***** Input *****

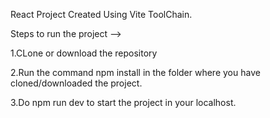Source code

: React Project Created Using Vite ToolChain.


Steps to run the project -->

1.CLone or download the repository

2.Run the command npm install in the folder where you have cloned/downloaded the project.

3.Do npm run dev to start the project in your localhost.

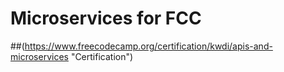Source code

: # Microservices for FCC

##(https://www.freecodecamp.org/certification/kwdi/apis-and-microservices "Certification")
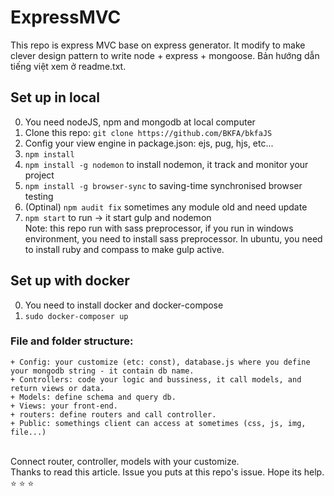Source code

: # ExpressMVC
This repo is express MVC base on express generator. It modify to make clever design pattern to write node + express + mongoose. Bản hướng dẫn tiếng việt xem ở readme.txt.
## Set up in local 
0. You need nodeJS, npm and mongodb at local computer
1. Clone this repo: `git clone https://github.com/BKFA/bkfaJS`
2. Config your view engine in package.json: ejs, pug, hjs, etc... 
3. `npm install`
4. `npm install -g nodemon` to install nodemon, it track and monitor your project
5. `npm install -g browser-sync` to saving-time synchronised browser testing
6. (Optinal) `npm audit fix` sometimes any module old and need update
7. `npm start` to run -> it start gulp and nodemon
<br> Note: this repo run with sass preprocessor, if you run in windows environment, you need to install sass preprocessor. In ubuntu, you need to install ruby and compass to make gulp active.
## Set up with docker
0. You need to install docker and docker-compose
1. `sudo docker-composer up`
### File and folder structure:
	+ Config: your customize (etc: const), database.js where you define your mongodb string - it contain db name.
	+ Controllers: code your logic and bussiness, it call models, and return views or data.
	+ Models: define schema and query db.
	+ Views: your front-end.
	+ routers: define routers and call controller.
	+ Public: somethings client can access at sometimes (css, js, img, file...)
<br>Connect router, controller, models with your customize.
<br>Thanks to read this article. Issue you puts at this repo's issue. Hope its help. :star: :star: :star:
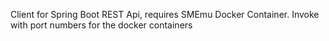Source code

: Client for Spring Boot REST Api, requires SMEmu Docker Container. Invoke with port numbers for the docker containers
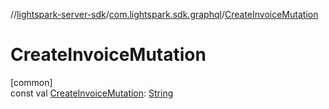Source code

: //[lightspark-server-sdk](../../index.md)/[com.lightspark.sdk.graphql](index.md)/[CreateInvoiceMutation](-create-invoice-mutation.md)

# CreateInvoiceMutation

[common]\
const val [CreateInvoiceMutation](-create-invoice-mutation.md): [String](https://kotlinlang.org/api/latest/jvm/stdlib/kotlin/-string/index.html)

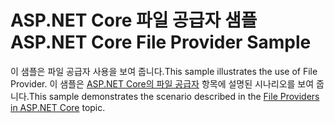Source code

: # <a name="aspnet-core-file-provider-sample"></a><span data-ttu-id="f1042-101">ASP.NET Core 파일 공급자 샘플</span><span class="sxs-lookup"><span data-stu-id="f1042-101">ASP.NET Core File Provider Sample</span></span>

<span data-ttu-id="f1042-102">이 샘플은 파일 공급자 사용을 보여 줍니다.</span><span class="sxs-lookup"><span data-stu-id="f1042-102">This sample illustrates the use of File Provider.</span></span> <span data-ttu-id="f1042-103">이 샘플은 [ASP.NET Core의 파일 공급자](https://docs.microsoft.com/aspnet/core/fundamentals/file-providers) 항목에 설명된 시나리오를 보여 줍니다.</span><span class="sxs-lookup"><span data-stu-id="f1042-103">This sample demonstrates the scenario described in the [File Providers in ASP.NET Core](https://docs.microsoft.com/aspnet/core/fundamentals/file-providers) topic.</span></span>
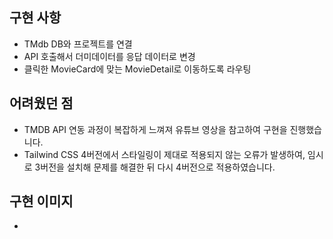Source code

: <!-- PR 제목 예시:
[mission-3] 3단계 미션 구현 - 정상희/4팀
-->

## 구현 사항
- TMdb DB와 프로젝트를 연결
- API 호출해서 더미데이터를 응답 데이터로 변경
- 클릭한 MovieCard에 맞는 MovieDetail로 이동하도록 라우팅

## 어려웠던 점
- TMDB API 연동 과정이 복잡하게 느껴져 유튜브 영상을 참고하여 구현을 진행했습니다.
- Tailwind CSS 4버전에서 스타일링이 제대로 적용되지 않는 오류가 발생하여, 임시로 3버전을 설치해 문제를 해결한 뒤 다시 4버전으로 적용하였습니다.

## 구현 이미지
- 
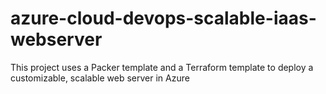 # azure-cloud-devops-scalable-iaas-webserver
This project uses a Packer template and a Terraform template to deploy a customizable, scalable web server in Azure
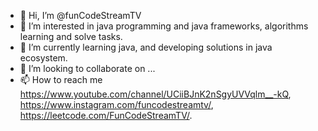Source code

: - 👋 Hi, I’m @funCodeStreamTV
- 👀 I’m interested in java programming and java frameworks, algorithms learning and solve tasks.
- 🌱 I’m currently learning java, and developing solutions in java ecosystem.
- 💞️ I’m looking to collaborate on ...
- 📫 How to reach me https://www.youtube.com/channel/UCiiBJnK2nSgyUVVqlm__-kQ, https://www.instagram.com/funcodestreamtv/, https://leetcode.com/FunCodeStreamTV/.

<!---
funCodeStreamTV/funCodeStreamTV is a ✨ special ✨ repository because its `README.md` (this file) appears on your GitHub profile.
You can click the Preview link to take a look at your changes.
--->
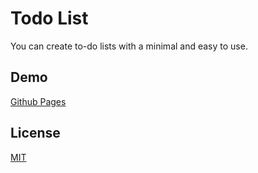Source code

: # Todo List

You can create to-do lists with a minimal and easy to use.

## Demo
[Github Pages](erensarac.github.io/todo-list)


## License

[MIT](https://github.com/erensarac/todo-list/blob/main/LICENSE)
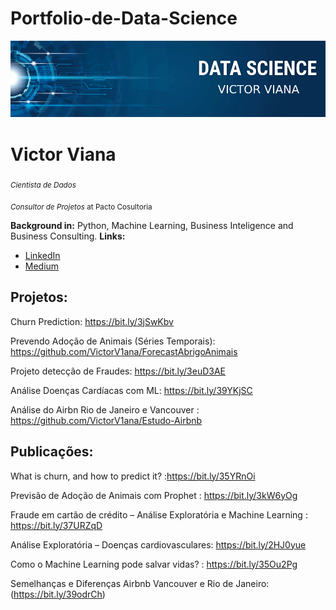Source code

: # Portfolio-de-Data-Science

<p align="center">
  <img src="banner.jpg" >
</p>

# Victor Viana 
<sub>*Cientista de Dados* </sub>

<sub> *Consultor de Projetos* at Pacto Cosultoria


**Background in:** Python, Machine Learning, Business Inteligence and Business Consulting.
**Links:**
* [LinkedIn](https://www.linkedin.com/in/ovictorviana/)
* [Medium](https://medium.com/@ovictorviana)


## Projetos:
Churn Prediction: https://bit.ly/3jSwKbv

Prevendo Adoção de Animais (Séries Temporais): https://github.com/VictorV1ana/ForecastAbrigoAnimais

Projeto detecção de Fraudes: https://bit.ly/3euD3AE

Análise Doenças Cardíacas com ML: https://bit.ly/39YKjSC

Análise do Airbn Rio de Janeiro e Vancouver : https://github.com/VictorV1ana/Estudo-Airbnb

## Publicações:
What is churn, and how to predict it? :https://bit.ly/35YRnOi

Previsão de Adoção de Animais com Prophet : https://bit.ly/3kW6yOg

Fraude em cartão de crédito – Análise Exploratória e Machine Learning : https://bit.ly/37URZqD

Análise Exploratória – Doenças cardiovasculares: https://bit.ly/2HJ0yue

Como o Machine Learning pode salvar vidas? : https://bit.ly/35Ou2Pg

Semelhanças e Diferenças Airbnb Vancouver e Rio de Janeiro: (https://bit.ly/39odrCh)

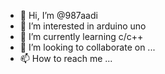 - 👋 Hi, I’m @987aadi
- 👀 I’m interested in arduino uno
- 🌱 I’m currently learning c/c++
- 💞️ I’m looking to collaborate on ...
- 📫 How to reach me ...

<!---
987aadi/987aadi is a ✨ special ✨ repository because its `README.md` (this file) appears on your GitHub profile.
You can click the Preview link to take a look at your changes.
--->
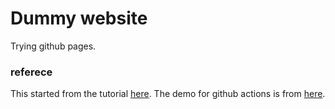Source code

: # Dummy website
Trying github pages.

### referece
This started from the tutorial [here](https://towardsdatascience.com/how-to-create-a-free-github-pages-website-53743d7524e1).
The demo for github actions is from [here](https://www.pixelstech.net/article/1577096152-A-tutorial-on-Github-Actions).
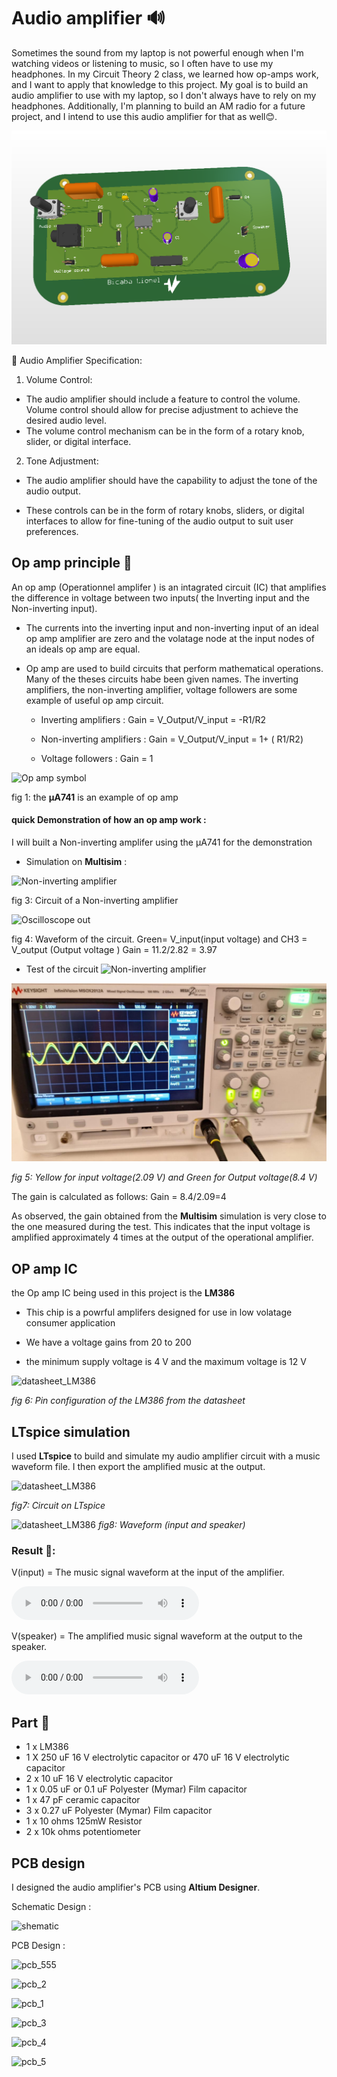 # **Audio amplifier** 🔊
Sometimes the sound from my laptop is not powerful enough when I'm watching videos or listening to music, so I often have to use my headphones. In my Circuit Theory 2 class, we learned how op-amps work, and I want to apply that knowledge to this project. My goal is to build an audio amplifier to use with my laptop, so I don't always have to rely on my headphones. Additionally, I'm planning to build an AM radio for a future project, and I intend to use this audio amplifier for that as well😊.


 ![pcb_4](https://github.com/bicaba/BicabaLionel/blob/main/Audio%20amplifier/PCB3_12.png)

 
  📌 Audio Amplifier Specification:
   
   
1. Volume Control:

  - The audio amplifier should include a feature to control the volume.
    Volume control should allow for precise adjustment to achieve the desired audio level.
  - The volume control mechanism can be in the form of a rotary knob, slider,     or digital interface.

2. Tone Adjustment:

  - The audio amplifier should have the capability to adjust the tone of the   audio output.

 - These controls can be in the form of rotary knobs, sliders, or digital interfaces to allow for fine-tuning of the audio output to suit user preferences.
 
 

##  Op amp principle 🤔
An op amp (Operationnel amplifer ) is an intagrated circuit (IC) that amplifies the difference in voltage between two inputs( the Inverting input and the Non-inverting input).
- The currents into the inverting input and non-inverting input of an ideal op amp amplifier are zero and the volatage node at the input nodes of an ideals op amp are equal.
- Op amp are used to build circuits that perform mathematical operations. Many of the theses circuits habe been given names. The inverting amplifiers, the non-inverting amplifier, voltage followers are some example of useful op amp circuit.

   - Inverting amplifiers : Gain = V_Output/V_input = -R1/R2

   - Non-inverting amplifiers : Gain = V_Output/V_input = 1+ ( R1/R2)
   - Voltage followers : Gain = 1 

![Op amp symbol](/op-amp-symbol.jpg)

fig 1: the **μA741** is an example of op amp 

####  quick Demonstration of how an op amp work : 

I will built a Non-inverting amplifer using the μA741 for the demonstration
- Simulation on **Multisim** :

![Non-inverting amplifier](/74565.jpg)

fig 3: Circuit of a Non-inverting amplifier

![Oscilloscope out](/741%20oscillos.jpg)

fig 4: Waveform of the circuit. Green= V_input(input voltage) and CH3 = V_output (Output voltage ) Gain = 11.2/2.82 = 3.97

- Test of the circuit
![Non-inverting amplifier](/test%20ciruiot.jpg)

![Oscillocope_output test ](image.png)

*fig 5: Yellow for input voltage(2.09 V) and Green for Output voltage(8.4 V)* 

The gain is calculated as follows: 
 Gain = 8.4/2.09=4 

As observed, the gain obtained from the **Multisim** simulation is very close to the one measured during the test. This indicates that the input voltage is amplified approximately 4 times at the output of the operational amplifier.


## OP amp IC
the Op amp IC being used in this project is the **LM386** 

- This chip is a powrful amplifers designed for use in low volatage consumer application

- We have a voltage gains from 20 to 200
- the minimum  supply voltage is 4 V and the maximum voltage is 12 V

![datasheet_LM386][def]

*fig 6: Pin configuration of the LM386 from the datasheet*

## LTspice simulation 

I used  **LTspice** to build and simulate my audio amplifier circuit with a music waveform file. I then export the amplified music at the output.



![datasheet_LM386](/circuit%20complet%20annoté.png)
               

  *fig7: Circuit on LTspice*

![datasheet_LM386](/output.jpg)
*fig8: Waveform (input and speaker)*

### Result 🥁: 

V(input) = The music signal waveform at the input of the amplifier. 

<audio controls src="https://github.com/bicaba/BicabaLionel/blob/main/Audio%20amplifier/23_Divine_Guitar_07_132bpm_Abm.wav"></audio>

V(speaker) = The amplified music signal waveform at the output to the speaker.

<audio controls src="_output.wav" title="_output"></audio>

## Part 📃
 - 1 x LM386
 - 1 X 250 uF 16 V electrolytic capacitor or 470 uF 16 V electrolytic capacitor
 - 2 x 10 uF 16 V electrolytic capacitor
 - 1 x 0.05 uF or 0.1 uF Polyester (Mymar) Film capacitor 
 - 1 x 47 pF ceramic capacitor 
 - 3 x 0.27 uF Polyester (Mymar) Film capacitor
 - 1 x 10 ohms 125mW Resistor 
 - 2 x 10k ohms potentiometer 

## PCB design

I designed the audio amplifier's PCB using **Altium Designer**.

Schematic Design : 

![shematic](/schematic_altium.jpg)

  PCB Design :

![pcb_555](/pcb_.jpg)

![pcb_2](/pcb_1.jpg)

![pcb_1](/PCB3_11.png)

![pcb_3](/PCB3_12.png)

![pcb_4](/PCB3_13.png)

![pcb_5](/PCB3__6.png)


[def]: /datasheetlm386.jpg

*****
***** Input *****

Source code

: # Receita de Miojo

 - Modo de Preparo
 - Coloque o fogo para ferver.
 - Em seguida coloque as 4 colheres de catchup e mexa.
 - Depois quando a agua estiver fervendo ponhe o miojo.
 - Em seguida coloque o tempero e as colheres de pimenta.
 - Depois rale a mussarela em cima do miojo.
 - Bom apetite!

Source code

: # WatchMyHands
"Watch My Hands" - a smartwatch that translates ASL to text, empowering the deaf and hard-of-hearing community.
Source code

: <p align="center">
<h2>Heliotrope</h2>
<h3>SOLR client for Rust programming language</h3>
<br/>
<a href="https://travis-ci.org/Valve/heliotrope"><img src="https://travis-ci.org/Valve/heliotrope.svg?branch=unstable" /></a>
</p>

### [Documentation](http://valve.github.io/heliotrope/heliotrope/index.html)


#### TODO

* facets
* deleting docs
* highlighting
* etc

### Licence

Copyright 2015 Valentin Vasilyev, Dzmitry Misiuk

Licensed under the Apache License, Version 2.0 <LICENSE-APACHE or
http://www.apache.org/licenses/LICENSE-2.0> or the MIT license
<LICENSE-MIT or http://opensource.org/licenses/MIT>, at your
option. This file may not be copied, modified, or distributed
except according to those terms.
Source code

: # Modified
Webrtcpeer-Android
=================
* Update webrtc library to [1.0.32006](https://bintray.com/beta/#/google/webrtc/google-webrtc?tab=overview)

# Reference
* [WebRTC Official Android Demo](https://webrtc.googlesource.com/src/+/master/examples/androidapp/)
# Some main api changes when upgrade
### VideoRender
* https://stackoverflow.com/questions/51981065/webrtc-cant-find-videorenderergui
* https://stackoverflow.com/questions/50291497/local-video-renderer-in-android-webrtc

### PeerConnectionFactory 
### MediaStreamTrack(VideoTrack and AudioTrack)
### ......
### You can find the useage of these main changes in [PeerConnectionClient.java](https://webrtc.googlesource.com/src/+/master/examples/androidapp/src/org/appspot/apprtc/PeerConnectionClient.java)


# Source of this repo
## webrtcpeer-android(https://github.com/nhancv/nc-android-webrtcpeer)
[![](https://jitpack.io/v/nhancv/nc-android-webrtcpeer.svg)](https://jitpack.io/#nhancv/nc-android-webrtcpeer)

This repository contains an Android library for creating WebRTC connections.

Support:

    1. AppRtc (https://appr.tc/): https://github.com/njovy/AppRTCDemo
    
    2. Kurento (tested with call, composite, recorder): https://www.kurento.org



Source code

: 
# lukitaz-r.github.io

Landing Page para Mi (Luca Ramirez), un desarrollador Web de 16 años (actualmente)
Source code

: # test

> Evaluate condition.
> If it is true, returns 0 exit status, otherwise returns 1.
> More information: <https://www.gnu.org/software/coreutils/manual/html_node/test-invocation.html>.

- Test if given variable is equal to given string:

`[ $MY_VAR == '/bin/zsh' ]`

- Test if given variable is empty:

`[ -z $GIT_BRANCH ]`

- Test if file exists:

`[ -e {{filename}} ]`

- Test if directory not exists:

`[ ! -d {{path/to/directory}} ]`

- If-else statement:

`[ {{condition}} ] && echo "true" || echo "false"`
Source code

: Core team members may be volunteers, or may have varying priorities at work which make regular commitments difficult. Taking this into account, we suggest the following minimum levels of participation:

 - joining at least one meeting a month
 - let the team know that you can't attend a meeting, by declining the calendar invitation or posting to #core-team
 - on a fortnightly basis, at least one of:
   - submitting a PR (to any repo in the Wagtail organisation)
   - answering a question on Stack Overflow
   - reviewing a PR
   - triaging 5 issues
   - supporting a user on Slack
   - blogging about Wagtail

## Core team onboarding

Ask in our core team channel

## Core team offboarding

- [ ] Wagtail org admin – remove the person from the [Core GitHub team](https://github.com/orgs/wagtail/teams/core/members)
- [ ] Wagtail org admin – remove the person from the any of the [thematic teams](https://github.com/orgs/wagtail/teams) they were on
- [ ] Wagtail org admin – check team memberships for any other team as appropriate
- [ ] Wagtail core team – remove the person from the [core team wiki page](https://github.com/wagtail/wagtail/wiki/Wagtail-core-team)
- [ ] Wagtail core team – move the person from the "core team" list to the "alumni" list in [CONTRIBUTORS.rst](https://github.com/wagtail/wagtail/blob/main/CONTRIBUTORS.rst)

*****

Task requirements: Look above for the line with "- Simulation on" and the line with "- 2 x 10k ohms potentiometer". Write out those two lines and all the lines between them, exactly, and no others.

Answer box:
- Simulation on **Multisim** :

![Non-inverting amplifier](/74565.jpg)

fig 3: Circuit of a Non-inverting amplifier

![Oscilloscope out](/741%20oscillos.jpg)

fig 4: Waveform of the circuit. Green= V_input(input voltage) and CH3 = V_output (Output voltage ) Gain = 11.2/2.82 = 3.97

- Test of the circuit
![Non-inverting amplifier](/test%20ciruiot.jpg)

![Oscillocope_output test ](image.png)

*fig 5: Yellow for input voltage(2.09 V) and Green for Output voltage(8.4 V)* 

The gain is calculated as follows: 
 Gain = 8.4/2.09=4 

As observed, the gain obtained from the **Multisim** simulation is very close to the one measured during the test. This indicates that the input voltage is amplified approximately 4 times at the output of the operational amplifier.


## OP amp IC
the Op amp IC being used in this project is the **LM386** 

- This chip is a powrful amplifers designed for use in low volatage consumer application

- We have a voltage gains from 20 to 200
- the minimum  supply voltage is 4 V and the maximum voltage is 12 V

![datasheet_LM386][def]

*fig 6: Pin configuration of the LM386 from the datasheet*

## LTspice simulation 

I used  **LTspice** to build and simulate my audio amplifier circuit with a music waveform file. I then export the amplified music at the output.



![datasheet_LM386](/circuit%20complet%20annoté.png)
               

  *fig7: Circuit on LTspice*

![datasheet_LM386](/output.jpg)
*fig8: Waveform (input and speaker)*

### Result 🥁: 

V(input) = The music signal waveform at the input of the amplifier. 

<audio controls src="https://github.com/bicaba/BicabaLionel/blob/main/Audio%20amplifier/23_Divine_Guitar_07_132bpm_Abm.wav"></audio>

V(speaker) = The amplified music signal waveform at the output to the speaker.

<audio controls src="_output.wav" title="_output"></audio>

## Part 📃
 - 1 x LM386
 - 1 X 250 uF 16 V electrolytic capacitor or 470 uF 16 V electrolytic capacitor
 - 2 x 10 uF 16 V electrolytic capacitor
 - 1 x 0.05 uF or 0.1 uF Polyester (Mymar) Film capacitor 
 - 1 x 47 pF ceramic capacitor 
 - 3 x 0.27 uF Polyester (Mymar) Film capacitor
 - 1 x 10 ohms 125mW Resistor 
 - 2 x 10k ohms potentiometer 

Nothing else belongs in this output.